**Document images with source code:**
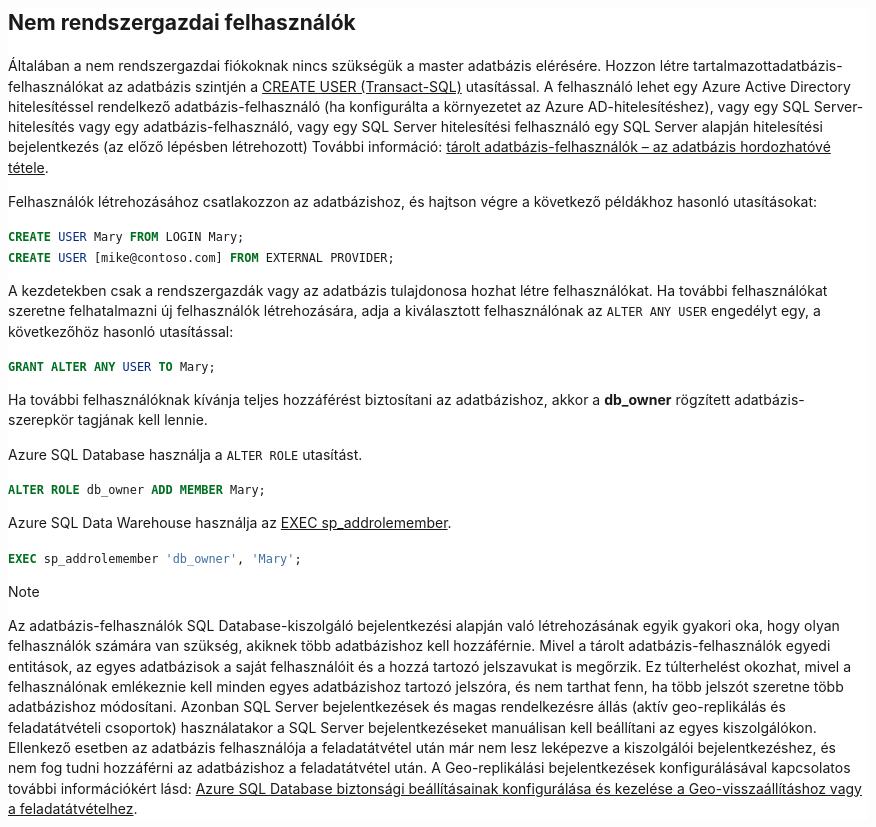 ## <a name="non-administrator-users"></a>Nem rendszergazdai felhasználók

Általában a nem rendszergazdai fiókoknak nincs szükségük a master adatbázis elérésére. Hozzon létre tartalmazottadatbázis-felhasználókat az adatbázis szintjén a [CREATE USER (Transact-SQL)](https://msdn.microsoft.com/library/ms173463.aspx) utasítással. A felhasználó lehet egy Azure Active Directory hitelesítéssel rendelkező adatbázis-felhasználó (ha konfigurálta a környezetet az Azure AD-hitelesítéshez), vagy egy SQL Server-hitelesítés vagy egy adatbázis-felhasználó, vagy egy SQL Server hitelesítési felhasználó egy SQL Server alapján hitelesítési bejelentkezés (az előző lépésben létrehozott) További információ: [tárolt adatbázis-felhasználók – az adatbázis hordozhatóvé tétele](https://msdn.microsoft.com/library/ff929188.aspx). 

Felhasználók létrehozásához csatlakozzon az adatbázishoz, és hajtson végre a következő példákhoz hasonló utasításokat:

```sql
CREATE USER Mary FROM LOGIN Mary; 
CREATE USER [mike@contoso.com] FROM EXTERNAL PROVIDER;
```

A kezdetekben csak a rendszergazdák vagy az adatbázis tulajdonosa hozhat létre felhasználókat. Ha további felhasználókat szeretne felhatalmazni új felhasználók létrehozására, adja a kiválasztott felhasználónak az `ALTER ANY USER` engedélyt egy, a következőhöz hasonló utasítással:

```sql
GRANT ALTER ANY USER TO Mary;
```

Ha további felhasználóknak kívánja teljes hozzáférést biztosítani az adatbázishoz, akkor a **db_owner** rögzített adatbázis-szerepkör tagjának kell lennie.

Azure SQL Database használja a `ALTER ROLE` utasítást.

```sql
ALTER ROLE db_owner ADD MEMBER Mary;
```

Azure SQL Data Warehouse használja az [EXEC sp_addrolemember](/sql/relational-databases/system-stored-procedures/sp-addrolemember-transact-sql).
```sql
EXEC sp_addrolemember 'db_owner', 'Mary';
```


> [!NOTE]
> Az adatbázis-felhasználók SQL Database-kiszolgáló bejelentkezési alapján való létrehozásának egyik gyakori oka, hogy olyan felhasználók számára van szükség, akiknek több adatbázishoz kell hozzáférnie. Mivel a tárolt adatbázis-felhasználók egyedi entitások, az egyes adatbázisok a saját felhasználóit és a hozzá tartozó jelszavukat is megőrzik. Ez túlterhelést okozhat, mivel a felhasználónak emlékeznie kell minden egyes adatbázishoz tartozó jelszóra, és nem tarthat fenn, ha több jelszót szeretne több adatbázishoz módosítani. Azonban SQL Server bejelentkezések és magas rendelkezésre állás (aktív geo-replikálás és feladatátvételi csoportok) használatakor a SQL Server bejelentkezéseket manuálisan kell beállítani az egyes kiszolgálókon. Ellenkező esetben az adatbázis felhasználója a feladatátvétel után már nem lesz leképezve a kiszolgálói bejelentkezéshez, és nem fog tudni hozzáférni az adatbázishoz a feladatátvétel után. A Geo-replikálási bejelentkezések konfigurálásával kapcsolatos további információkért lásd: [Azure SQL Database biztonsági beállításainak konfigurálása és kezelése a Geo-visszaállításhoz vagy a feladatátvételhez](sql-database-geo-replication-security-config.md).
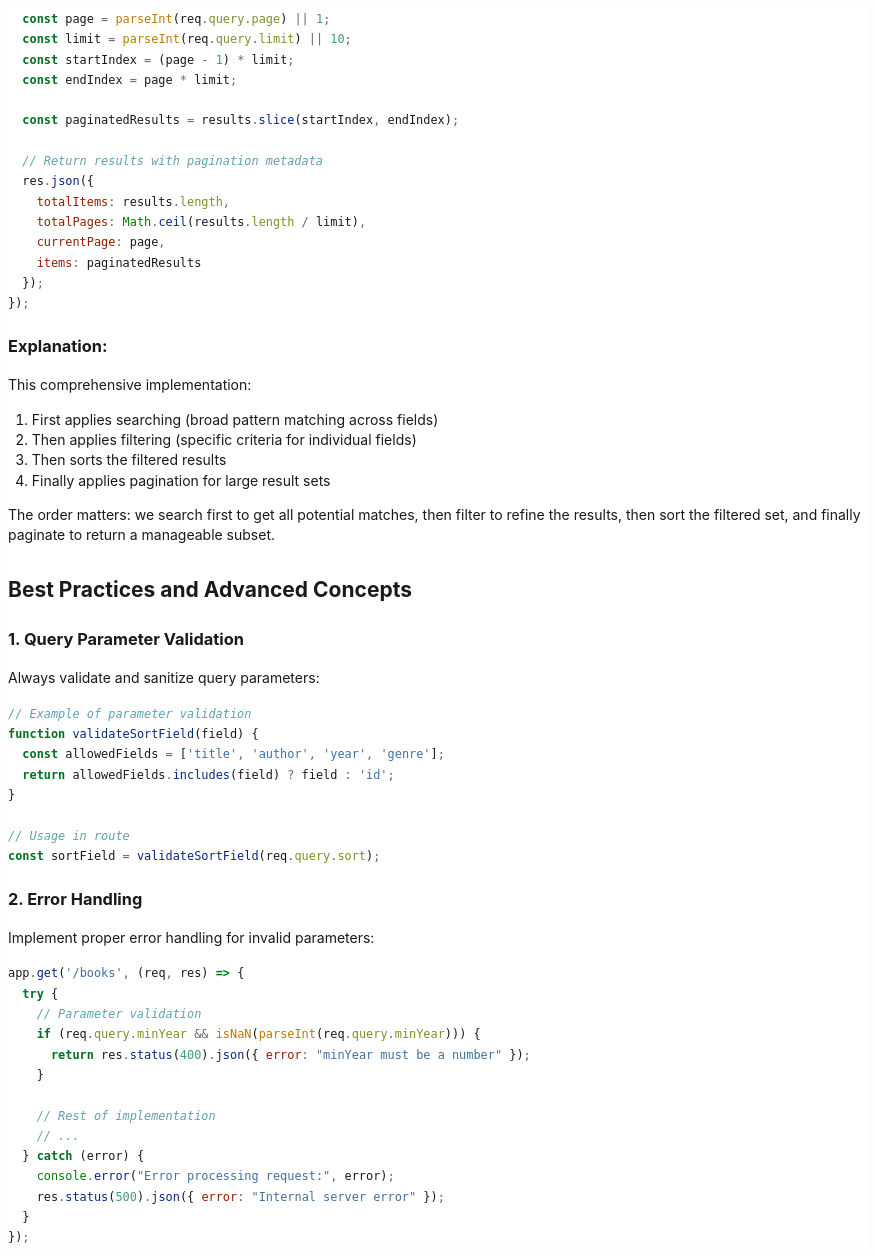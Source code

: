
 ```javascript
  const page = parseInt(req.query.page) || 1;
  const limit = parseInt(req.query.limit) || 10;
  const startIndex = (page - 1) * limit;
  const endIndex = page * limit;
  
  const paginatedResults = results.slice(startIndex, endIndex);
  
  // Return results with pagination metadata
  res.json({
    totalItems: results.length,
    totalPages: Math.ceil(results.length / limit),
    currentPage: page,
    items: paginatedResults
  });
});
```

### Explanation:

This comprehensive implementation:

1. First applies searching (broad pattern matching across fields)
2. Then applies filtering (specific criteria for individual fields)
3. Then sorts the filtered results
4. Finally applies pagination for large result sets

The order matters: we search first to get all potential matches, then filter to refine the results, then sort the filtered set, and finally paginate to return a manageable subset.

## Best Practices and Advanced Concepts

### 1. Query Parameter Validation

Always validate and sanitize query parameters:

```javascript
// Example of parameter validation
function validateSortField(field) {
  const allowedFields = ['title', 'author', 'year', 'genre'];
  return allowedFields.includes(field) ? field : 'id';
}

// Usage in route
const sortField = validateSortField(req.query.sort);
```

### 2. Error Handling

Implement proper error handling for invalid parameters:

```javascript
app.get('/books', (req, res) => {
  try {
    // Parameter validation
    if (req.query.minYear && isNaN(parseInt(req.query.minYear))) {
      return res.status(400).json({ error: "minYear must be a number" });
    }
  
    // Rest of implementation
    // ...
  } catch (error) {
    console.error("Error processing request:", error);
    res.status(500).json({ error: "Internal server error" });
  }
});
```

**AIM OF THE EXERCISE:**
Scan the data above and copy every line with "utasítással" in it.

**EXPECTED OUTPUT:**
Általában a nem rendszergazdai fiókoknak nincs szükségük a master adatbázis elérésére. Hozzon létre tartalmazottadatbázis-felhasználókat az adatbázis szintjén a [CREATE USER (Transact-SQL)](https://msdn.microsoft.com/library/ms173463.aspx) utasítással. A felhasználó lehet egy Azure Active Directory hitelesítéssel rendelkező adatbázis-felhasználó (ha konfigurálta a környezetet az Azure AD-hitelesítéshez), vagy egy SQL Server-hitelesítés vagy egy adatbázis-felhasználó, vagy egy SQL Server hitelesítési felhasználó egy SQL Server alapján hitelesítési bejelentkezés (az előző lépésben létrehozott) További információ: [tárolt adatbázis-felhasználók – az adatbázis hordozhatóvé tétele](https://msdn.microsoft.com/library/ff929188.aspx). 
A kezdetekben csak a rendszergazdák vagy az adatbázis tulajdonosa hozhat létre felhasználókat. Ha további felhasználókat szeretne felhatalmazni új felhasználók létrehozására, adja a kiválasztott felhasználónak az `ALTER ANY USER` engedélyt egy, a következőhöz hasonló utasítással:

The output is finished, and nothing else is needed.